Suppose I have a set of entities (for example people with their physical characteristics) and I want to find, for a given entity X, all entities related (or similar) to it, for some definition of similarity.
I can easily find such entities for one dimension (all people with height Y ~= X's height within a certain threshold) but is there some approach that I can use to find similar entities considering more than one attribute?
It is going to depend on what you define as similarity, but you can use the same approach you take for 1D, to any dimension, with a small generalization.

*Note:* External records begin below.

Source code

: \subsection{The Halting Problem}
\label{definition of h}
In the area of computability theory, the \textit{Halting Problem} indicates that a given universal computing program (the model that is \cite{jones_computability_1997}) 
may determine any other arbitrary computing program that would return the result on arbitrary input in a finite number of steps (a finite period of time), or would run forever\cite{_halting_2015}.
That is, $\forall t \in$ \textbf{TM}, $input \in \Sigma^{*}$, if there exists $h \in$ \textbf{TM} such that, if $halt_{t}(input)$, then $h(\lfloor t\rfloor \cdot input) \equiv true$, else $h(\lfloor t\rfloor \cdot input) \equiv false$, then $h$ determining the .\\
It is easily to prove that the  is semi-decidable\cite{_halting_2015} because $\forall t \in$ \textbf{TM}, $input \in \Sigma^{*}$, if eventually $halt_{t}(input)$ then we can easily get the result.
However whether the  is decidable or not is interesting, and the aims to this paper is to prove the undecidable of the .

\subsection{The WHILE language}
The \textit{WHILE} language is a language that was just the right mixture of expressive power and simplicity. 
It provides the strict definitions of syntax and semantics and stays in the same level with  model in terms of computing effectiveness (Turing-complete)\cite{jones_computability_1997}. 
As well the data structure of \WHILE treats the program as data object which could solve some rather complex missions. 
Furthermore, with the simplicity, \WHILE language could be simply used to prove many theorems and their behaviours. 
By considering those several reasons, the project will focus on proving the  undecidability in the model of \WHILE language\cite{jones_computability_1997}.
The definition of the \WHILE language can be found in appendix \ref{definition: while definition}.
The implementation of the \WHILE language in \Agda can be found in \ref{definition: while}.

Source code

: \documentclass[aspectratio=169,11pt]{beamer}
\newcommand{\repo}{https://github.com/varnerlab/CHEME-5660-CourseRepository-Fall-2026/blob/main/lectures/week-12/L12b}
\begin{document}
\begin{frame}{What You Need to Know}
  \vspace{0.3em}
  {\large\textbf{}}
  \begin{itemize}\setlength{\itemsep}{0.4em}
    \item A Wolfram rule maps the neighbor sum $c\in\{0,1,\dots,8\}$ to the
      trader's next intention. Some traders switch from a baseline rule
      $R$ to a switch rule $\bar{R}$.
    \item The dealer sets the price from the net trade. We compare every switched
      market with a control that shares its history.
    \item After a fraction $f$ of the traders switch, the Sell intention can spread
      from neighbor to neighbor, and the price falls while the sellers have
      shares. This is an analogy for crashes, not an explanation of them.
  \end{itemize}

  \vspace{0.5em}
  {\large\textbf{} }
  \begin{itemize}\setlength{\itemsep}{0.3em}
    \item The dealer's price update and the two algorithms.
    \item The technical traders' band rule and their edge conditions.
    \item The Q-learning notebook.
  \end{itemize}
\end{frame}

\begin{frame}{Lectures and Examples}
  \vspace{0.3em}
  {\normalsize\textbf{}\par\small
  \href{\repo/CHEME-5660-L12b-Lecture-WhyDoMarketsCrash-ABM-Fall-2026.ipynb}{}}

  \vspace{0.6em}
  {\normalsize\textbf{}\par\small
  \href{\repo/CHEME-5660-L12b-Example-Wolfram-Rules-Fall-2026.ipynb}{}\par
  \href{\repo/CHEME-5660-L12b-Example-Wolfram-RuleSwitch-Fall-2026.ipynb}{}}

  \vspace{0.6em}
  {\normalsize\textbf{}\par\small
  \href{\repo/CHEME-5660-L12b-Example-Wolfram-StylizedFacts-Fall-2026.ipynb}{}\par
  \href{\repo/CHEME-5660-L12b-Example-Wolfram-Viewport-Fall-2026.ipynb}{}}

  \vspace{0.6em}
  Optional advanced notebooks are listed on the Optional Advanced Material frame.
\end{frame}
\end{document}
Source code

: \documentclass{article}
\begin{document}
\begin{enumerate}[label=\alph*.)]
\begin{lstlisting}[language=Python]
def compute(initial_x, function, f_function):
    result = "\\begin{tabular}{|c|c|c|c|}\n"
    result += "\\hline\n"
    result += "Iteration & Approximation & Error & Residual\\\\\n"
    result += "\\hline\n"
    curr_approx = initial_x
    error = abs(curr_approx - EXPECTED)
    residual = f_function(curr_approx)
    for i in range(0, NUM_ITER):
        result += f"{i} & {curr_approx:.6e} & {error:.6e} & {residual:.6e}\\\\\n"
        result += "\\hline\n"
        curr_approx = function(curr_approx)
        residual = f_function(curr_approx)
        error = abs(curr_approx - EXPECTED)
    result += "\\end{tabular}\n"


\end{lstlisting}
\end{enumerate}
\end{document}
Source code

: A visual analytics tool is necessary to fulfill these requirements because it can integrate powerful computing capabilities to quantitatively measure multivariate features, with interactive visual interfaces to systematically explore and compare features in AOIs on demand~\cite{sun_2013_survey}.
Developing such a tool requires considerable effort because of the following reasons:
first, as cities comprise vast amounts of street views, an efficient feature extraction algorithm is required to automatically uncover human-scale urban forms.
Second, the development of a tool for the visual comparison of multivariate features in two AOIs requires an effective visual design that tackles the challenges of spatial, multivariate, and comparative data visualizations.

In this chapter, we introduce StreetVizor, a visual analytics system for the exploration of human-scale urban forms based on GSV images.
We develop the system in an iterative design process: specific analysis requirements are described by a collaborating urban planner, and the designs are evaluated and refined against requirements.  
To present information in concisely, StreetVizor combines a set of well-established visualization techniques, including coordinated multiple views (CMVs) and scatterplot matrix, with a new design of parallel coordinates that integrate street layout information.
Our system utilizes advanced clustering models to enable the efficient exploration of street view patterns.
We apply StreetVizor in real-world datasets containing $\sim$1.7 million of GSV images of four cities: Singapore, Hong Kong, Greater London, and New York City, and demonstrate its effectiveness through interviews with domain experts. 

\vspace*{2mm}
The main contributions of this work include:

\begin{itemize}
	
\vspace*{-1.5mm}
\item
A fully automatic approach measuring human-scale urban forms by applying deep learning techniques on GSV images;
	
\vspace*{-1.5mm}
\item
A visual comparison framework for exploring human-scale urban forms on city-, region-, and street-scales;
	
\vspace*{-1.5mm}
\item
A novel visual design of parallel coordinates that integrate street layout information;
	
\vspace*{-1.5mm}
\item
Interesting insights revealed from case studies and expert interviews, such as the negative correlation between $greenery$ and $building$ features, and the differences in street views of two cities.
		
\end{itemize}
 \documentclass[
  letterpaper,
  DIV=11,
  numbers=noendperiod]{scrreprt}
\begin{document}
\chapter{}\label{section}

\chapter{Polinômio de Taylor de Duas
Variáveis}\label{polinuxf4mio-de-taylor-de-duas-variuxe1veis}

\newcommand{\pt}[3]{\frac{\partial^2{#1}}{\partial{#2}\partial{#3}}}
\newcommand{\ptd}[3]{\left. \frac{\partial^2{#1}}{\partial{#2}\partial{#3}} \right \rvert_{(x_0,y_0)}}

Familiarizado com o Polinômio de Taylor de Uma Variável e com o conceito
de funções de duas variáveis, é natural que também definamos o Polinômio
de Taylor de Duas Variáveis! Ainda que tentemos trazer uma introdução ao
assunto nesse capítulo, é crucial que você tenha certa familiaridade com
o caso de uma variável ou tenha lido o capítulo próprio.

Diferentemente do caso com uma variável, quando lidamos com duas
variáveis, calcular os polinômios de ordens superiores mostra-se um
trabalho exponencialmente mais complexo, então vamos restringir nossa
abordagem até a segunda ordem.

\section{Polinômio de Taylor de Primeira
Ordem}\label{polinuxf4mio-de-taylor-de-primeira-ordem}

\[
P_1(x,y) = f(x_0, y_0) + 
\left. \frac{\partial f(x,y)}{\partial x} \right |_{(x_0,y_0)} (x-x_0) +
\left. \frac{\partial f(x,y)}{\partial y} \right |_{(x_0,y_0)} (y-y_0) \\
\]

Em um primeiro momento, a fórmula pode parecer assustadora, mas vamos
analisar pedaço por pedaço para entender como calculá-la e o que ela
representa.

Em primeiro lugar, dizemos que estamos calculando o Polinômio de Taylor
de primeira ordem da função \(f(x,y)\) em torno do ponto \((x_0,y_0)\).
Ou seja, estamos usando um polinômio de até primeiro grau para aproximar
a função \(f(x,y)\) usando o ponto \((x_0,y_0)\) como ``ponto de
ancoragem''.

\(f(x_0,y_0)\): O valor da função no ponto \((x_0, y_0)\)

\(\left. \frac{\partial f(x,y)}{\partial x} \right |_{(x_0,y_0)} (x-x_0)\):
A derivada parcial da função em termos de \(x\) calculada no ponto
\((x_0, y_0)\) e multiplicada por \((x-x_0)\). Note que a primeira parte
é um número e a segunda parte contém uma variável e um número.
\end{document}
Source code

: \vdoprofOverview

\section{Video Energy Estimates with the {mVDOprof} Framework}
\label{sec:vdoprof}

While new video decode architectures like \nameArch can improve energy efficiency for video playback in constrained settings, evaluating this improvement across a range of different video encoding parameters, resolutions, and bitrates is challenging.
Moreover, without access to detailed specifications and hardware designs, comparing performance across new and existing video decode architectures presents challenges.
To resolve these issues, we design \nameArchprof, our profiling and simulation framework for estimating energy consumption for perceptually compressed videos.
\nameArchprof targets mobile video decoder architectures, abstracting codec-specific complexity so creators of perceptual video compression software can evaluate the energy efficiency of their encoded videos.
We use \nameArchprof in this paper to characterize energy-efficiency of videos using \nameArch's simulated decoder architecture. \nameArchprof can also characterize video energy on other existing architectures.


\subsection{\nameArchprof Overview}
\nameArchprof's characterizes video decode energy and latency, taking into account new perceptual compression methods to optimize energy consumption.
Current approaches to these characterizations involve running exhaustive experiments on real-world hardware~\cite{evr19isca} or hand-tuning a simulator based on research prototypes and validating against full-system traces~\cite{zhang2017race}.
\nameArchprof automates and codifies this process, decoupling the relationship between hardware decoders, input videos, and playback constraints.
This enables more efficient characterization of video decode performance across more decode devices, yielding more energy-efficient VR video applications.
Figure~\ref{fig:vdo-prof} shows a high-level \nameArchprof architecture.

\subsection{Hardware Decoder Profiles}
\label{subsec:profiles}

Assuming each element is represented as a vector, you can measure the distance of 2 vectors x,y
as d=|x-y|
, and accept/reject depending on this d
and some threshold.
In here, the minus operator is vector negation:
(a1,a2,...,an)-(b1,b2,...,bn)=(a1-b1,a2-b2,...,an-bn)
and the absolute value is again for vectors:
|(a1,a2,...,an)| = sqrt(a1^2 + a2^2 + ... + an^2)
.
It is easy to see that this is generalization of your 1D example, and invoking the same approach for vectors with a single element will do the same.
Downside of this approach is (0,0,0,...,0,10^20)
and (0,0,0,....,0)
will be very far away from each other - which might or might not be what you are after, and then you might need a different distance metric - but that really depends on what exactly are you after.